• **THE TASK**
In the entries below, find the line with "- Capture CloudWatch" and the line with "Description | Author |". Print those two and everything between them exactly, and nothing else.

§

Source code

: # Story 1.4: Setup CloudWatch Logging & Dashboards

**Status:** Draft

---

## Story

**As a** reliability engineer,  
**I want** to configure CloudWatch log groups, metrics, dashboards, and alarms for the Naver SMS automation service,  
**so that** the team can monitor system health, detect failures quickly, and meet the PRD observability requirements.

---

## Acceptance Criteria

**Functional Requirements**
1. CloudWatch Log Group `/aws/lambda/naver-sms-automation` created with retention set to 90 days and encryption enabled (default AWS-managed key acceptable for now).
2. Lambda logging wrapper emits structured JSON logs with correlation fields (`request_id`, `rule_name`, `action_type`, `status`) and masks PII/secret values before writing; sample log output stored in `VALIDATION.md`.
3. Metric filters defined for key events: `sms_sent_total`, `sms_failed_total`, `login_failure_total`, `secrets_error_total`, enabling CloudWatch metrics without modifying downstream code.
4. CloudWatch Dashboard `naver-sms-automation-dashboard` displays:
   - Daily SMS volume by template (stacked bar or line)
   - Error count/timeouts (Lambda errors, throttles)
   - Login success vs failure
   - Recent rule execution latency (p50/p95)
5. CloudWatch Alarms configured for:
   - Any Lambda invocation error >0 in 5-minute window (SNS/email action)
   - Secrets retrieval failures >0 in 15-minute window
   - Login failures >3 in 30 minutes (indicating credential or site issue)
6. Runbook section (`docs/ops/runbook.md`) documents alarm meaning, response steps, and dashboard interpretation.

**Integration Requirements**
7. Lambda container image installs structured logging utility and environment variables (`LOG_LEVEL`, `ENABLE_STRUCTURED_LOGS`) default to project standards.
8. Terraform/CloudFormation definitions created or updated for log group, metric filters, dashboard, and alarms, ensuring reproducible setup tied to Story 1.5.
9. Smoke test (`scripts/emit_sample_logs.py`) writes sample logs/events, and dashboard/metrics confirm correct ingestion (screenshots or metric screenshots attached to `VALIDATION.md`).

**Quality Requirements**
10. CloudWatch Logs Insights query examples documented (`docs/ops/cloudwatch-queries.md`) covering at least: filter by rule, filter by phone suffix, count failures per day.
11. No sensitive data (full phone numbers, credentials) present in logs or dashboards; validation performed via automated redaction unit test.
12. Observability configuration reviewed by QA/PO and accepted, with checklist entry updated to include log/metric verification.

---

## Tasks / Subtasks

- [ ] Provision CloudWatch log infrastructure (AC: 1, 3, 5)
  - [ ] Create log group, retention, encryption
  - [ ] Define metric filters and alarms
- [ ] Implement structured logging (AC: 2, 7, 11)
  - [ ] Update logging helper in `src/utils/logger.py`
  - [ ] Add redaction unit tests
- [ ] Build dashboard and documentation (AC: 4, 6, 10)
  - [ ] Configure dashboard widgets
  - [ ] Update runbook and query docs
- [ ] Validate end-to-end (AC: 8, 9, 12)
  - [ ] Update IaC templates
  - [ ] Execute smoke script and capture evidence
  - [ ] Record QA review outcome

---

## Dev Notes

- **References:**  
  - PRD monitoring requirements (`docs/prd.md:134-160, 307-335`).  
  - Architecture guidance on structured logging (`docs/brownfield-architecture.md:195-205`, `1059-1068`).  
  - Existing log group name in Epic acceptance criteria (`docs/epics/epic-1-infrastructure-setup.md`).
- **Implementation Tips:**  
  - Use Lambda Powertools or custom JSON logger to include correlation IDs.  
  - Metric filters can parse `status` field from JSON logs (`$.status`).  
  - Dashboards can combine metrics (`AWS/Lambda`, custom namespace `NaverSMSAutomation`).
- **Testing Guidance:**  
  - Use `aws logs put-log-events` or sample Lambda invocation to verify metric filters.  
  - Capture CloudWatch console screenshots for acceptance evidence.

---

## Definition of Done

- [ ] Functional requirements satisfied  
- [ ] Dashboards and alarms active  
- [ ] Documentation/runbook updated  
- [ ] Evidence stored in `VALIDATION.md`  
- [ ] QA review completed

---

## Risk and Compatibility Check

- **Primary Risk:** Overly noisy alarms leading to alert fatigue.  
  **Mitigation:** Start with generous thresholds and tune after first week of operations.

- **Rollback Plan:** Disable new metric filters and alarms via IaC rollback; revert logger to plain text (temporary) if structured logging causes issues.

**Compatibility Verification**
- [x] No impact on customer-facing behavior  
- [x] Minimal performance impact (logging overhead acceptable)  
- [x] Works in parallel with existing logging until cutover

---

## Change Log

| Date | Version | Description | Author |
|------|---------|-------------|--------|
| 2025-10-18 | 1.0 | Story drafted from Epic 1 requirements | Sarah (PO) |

§

• **REPLY**
  - Capture CloudWatch console screenshots for acceptance evidence.

---

## Definition of Done

- [ ] Functional requirements satisfied  
- [ ] Dashboards and alarms active  
- [ ] Documentation/runbook updated  
- [ ] Evidence stored in `VALIDATION.md`  
- [ ] QA review completed

---

## Risk and Compatibility Check

- **Primary Risk:** Overly noisy alarms leading to alert fatigue.  
  **Mitigation:** Start with generous thresholds and tune after first week of operations.

- **Rollback Plan:** Disable new metric filters and alarms via IaC rollback; revert logger to plain text (temporary) if structured logging causes issues.

**Compatibility Verification**
- [x] No impact on customer-facing behavior  
- [x] Minimal performance impact (logging overhead acceptable)  
- [x] Works in parallel with existing logging until cutover

---

## Change Log

| Date | Version | Description | Author |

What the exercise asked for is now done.